## Materials provided:
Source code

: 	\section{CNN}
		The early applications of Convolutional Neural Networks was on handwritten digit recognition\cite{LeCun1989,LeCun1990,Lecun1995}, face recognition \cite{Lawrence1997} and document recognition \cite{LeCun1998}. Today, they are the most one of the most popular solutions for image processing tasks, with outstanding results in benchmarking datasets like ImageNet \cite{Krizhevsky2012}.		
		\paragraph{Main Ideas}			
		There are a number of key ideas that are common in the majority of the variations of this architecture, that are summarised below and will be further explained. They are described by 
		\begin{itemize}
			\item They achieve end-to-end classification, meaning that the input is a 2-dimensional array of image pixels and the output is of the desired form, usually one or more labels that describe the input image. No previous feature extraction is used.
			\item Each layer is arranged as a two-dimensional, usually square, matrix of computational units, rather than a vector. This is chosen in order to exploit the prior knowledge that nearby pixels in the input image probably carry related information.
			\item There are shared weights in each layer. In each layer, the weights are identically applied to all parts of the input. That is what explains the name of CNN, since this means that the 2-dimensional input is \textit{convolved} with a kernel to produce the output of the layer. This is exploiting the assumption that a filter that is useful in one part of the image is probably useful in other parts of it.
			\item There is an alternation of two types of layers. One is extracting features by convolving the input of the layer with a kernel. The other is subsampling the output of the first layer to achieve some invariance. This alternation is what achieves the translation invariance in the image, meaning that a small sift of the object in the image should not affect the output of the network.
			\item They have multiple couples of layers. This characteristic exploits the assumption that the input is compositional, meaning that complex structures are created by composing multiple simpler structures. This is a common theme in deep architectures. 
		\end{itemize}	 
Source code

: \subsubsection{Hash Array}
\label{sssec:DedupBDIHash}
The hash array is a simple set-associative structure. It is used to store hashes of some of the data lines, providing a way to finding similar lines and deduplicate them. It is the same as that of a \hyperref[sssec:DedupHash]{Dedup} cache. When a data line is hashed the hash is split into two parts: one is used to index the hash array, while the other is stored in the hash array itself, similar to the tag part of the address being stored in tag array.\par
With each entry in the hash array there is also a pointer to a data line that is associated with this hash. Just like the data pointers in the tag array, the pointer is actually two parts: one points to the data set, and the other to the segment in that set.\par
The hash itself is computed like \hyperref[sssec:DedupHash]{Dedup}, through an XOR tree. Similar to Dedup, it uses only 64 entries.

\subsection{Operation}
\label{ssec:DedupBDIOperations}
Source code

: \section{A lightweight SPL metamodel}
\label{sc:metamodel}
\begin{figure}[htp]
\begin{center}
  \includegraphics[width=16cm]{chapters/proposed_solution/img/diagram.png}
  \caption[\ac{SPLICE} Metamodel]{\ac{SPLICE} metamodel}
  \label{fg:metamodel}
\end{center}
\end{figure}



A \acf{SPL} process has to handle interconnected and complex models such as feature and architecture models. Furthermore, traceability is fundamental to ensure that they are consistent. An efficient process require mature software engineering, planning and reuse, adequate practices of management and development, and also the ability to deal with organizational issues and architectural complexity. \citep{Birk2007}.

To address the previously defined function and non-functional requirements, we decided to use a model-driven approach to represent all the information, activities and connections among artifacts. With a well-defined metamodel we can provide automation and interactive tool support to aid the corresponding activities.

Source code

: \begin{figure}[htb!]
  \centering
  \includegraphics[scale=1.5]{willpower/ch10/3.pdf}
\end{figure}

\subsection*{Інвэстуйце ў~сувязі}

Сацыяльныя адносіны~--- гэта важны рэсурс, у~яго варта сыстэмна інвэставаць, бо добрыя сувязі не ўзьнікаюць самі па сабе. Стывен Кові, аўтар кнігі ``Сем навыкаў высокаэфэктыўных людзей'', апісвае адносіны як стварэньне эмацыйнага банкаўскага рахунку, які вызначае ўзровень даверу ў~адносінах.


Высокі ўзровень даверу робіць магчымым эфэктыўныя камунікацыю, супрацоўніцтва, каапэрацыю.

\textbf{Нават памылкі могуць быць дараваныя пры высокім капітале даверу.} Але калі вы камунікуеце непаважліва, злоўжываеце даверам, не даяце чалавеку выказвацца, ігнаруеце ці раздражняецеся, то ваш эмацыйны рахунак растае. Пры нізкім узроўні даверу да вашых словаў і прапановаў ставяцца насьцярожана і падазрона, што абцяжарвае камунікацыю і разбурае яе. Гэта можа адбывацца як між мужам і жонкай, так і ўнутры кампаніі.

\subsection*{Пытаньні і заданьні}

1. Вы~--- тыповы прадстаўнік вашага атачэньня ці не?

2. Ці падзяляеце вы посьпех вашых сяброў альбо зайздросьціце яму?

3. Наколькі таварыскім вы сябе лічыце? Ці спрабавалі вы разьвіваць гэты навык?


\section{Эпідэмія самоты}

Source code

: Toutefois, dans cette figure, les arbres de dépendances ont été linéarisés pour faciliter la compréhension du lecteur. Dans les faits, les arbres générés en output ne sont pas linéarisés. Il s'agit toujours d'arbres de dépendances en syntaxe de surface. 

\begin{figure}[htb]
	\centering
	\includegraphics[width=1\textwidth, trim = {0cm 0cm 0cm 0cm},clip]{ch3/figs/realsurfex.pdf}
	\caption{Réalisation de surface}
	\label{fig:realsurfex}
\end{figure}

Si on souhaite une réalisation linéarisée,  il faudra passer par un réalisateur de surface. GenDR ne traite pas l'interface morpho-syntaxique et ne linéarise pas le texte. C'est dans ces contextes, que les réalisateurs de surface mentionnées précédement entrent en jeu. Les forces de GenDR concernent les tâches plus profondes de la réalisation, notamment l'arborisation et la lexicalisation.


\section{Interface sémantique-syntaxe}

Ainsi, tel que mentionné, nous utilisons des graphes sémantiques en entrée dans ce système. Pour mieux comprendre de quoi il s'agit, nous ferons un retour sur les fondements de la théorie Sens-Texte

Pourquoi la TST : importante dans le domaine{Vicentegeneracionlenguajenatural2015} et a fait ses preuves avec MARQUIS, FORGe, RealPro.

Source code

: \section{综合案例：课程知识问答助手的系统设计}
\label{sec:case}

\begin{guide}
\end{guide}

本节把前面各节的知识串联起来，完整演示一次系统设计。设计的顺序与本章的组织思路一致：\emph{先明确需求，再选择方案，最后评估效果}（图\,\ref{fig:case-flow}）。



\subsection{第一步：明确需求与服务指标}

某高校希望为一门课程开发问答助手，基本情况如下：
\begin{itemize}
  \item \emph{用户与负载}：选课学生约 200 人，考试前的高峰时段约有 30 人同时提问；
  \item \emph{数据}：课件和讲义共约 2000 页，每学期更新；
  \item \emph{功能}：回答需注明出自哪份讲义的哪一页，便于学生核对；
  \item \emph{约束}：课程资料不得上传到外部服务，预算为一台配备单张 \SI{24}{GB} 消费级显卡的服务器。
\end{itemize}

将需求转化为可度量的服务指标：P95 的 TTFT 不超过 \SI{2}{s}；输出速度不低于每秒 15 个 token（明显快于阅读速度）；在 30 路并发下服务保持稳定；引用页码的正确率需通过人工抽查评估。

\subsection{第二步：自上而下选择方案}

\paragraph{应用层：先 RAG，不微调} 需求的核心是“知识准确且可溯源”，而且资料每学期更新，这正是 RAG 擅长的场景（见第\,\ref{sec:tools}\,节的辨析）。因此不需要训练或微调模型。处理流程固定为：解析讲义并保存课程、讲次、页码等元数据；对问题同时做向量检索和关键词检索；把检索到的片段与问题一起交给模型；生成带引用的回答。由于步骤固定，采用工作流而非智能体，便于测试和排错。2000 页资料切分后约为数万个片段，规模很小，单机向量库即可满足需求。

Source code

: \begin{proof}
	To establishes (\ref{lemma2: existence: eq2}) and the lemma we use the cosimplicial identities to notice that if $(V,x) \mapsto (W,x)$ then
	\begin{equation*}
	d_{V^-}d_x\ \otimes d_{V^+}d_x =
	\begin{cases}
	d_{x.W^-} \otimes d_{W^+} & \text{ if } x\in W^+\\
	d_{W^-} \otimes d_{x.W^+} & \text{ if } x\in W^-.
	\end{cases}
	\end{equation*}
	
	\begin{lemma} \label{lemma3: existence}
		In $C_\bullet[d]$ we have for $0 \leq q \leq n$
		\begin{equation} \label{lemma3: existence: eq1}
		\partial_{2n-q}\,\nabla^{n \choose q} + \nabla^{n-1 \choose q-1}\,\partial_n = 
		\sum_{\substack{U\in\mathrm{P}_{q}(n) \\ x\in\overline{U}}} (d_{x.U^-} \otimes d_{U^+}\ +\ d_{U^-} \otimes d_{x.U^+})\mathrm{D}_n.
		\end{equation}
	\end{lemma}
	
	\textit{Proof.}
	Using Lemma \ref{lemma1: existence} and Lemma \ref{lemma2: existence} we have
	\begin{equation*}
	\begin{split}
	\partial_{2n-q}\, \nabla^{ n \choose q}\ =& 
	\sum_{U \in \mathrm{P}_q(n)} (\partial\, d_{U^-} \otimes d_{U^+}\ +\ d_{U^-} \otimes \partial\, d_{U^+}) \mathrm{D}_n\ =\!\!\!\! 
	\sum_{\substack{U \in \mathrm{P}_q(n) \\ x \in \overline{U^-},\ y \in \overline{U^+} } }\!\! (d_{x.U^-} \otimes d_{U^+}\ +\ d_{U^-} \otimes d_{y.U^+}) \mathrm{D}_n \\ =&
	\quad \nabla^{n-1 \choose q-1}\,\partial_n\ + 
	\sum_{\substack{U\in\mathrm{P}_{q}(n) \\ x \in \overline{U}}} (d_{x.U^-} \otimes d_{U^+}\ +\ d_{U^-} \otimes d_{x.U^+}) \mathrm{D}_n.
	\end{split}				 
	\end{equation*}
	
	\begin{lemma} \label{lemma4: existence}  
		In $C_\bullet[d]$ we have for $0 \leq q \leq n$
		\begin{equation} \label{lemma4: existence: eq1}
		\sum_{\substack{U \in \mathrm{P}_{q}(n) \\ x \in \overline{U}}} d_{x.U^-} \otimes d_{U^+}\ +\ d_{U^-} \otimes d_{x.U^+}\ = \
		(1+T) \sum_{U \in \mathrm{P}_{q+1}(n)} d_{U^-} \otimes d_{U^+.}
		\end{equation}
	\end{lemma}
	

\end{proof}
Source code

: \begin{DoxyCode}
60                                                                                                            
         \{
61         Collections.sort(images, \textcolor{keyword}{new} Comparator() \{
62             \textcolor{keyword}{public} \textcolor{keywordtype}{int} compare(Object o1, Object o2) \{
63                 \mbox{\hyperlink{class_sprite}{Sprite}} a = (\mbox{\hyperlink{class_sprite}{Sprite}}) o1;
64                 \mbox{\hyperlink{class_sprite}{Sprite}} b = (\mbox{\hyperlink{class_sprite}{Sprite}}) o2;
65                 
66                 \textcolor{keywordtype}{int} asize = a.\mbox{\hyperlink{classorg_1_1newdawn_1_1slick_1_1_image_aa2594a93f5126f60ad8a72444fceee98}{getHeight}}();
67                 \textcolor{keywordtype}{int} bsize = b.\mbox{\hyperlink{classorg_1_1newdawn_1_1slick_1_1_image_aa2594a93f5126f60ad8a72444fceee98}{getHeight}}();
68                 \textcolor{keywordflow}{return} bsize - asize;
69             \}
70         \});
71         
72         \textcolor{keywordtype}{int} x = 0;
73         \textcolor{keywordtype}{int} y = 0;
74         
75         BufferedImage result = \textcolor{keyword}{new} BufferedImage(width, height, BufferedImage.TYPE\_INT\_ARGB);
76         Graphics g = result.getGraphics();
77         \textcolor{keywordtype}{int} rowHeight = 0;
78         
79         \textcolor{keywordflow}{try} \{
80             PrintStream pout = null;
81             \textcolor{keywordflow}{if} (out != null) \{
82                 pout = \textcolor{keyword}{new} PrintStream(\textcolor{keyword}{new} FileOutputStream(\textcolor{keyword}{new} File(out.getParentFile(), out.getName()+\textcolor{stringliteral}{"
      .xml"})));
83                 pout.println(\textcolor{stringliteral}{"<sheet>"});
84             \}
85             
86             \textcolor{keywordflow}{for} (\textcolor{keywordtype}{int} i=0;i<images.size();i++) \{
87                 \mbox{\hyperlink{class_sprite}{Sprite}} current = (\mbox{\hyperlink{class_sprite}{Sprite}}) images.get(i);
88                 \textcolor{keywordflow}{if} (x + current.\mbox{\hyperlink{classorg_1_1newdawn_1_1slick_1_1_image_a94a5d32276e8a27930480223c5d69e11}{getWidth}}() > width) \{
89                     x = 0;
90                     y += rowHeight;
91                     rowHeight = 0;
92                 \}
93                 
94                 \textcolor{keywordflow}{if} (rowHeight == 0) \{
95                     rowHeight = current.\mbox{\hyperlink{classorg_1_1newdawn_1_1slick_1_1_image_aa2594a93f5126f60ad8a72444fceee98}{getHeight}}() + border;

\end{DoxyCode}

## Work required:
Once you have counted the lines of the records holding the string "width", state that number with no other words.

## Expected answer:
4